• Exercise prompt:
Using the data below, return the stretch from the line that contains "- Javascript (including vanilla Javascript)" through the line that contains "First, clone this repository.", both included, exactly as it stands and nothing beyond it.

• Data records:
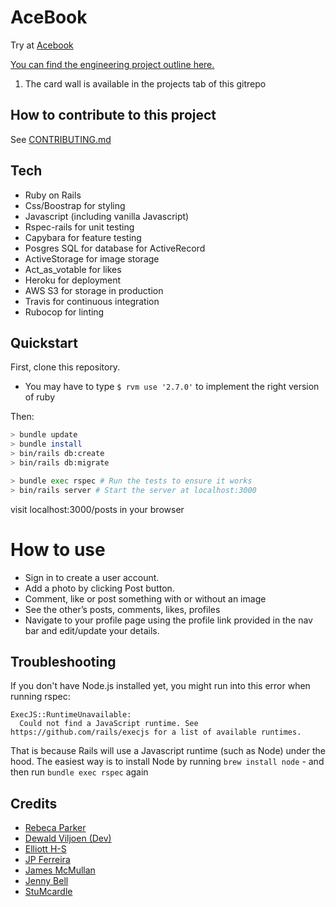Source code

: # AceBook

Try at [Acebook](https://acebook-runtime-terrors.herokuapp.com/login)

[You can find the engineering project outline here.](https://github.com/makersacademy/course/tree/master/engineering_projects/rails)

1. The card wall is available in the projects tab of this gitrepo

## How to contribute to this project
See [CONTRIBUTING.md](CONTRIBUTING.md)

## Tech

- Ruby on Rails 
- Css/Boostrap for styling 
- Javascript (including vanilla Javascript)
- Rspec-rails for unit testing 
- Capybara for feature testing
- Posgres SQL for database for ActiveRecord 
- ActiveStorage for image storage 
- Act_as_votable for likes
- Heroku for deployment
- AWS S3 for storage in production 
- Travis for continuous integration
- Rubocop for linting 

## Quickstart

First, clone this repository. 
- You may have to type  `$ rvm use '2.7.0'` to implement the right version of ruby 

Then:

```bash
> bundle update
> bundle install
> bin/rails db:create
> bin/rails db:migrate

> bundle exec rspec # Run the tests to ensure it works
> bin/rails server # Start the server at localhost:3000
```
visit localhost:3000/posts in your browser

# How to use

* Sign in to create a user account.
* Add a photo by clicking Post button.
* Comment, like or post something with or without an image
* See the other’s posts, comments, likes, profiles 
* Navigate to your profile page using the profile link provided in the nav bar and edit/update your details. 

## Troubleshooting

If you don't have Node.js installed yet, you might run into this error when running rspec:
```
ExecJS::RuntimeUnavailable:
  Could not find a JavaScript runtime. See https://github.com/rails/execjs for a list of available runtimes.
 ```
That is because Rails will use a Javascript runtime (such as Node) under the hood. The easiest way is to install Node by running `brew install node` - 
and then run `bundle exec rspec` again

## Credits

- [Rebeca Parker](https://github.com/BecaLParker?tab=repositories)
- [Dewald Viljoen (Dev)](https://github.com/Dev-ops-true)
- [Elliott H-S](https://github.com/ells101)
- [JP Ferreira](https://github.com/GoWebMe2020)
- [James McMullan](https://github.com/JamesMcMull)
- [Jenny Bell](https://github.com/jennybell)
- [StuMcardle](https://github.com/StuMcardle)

...

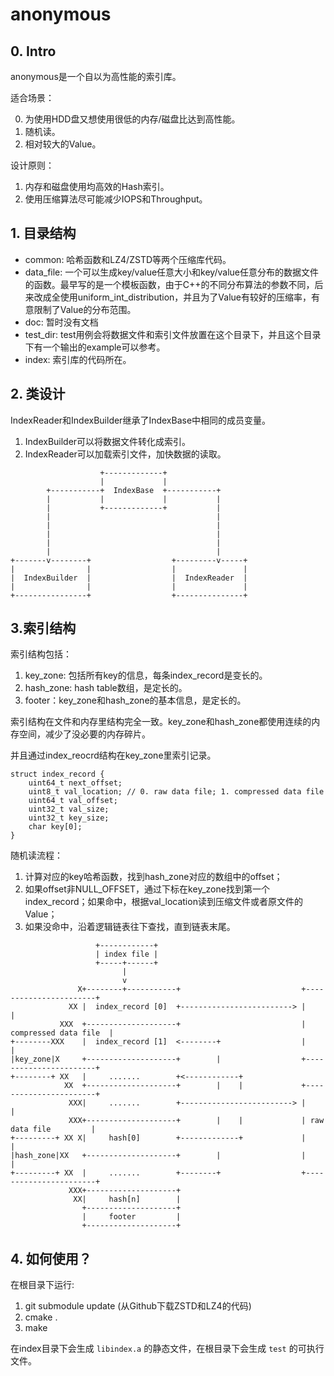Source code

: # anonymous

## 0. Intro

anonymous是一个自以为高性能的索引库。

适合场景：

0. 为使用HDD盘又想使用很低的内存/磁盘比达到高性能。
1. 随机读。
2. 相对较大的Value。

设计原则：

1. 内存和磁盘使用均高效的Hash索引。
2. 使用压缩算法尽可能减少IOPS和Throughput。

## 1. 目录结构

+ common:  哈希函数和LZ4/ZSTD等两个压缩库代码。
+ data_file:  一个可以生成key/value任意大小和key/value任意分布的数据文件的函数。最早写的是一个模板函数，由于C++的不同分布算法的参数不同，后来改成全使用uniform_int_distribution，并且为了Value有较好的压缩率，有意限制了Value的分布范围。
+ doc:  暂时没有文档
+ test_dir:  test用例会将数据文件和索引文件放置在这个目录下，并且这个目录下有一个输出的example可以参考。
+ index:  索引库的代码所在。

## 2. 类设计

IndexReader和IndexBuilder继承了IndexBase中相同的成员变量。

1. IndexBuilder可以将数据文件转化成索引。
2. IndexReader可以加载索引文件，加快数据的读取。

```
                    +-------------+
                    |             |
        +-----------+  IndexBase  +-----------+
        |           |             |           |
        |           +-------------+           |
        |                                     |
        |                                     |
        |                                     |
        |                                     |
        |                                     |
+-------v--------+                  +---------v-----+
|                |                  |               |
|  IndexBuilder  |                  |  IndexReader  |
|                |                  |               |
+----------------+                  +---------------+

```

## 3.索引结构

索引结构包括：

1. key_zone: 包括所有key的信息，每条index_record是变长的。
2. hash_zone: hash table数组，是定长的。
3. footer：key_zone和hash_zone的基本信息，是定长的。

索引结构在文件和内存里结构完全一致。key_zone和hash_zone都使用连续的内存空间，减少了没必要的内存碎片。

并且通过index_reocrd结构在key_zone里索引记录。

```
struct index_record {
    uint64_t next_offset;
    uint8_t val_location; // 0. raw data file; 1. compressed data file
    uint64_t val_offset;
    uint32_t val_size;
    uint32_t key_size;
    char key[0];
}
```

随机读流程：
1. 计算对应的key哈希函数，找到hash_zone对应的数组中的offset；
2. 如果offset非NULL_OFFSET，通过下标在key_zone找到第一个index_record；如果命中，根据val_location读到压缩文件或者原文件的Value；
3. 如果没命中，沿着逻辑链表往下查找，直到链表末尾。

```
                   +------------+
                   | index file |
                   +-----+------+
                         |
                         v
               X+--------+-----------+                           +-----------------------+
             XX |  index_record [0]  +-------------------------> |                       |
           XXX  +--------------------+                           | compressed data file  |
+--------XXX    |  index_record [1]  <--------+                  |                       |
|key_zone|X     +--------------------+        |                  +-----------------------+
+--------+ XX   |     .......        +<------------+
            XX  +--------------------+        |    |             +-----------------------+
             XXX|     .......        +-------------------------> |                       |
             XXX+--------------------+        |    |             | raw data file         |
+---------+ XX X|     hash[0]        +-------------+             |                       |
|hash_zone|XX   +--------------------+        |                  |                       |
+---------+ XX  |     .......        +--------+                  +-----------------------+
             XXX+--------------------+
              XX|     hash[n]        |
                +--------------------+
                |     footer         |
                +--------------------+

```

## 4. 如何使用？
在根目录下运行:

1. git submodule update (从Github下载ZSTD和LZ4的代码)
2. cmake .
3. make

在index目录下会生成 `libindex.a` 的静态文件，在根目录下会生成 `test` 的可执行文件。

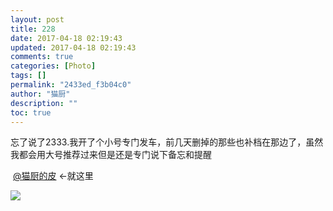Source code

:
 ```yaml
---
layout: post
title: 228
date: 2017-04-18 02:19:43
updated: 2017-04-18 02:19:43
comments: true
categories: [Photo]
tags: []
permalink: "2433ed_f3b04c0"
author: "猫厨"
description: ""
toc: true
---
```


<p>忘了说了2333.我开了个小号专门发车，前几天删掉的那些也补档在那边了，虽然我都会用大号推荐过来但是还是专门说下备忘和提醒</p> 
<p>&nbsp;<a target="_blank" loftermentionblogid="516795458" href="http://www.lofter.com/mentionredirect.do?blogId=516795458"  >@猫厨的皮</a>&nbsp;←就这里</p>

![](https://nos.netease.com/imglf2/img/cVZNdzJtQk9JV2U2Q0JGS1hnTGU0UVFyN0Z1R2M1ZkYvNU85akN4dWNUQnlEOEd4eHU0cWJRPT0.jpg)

• Exercise answer:
- Javascript (including vanilla Javascript)
- Rspec-rails for unit testing 
- Capybara for feature testing
- Posgres SQL for database for ActiveRecord 
- ActiveStorage for image storage 
- Act_as_votable for likes
- Heroku for deployment
- AWS S3 for storage in production 
- Travis for continuous integration
- Rubocop for linting 

## Quickstart

First, clone this repository. 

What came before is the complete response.